Ecommerce marketers can use structured data, HTTPS protocol, product content, clean URLs, and search intent to improve search rankings and increase website traffic.
Search engine optimization seeks to help search engines such as Google, Bing, and Yahoo understand a page’s purpose and content in the hope they will serve up a highly-ranked listing in search results.
An ecommerce business could spend months or even years optimizing search engine traffic. Some SEO techniques require wholesale changes in site structure, a nearly constant flow of new content, or days of keyword research.
But with a little development expertise or the ability to turn a phrase, there are at least five SEO tactics you could execute in just a few hours.
Structured data give search engines “explicit clues” about a web page’s content. Google, as an example, uses structured data to recognize products on an ecommerce website and share additional information about those products in the form of rich results.

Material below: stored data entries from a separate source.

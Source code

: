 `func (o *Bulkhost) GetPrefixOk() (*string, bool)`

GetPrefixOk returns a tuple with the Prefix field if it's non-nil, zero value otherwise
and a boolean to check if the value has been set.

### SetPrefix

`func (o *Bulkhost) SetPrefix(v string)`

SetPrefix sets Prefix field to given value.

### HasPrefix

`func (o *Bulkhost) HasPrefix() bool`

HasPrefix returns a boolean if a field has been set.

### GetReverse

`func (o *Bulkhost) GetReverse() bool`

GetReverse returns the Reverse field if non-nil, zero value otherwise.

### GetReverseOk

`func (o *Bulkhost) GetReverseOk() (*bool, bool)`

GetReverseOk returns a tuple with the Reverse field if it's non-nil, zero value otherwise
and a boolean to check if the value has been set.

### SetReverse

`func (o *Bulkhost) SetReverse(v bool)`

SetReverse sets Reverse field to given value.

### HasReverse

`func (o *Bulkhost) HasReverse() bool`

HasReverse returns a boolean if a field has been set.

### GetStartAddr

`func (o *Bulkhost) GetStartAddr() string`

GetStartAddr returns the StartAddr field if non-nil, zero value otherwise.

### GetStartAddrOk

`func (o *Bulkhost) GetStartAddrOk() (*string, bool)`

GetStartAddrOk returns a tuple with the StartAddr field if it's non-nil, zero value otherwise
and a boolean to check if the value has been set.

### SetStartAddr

First, it may increase the likelihood Google or other search engines will display a page listing with rich results. Rich results, in turn, may encourage more searchers to click on a specific result.
Second, Google engineers and spokespeople have hinted that JSON-LD structured data may become a ranking factor — if it is not already. Google Webmaster Trends Analyst John Mueller, for example, said structured data “over time might flow into the rankings.” So adding JSON-LD structured data may impact rankings, too.
Everyone who has ever used a web browser is likely familiar with HTTP and HTTPS.
Both describe a procedure for communicating across a computer network, and both are widely used on the internet.
However, HTTPS — Hypertext Transfer Protocol Secure — takes the additional step of encrypting information before sending it across the internet.
Ecommerce sites should already be using HTTPS for any page that includes customer or payment information. But not every ecommerce website uses HTTPS for landing pages, category pages, and product detail pages. This is unfortunate since search engines like Google use HTTPS for ranking.
Effectively this means that if there are two otherwise equal product detail pages, Google may rank a page using HTTPS over one using HTTP.
Search engine algorithms love original, useful, informative, and entertaining content.
From Google’s perspective, high-quality content makes for happy consumers. Google wants to provide users with the best possible search experience. When someone searches Google, that search should lead to a page that delivers the information, product, or experience the user seeks.
So why not give Google’s search bot what it wants? Add high-value content to ecommerce category and product detail pages. Consider including a short description, a long description, product specifications, and reviews.
Men’s apparel retailer Suitsupply, for example, includes on the product detail page (a) a short product description, (b) a section describing fit, and (c) a product specifications section.
Simple, easy-to-read URLs are an asset both for site visitors and search engine crawlers. In fact, Google recommends short, simple URLs in its search console guidelines:
A site’s URL structure should be as simple as possible. Consider organizing your content so that URLs are constructed logically and in a manner that is most intelligible to humans (when possible, readable words rather than long ID numbers).
Change ecommerce page URLs to follow common SEO patterns, such as:
domain.com/product-category domain.com/product-category/sub-category domain.com/product-name-and-keywords OR domain.com/product-category/sub-category/product-name OR domain.com/product-category-subcategory/product-name
- Avoid URL parameters such as ?_id=PXH1687Dbhda8kjd&color=darkred.
- Use dashes to separate words.
- Include keywords.
- Use lowercase letters.
Consumers use search engines for a purpose — to learn something, find something, or, perhaps, buy something.
The action a searcher has in mind is her intent. For ecommerce SEO, focus on users with transactional intent.
This focus will include optimizing for buying-intent keyword phrases like “best laptop for students” or “best laptop for my grandma,” and making certain ecommerce pages are streamlined for conversion.
Writing on Search Engine Watch, Simon Ensor, managing director of Yellowball, a digital agency, pointed out that ecommerce landing pages should:
- Provide useful content to help visitors make a buying decision.
- Make it easy to complete a transaction.
- Have a clear call to action.
- Include “purchase” language.
“We have to make it abundantly clear to Google that if someone types in a purchase-based search term, our page is the very best result,” Ensor wrote.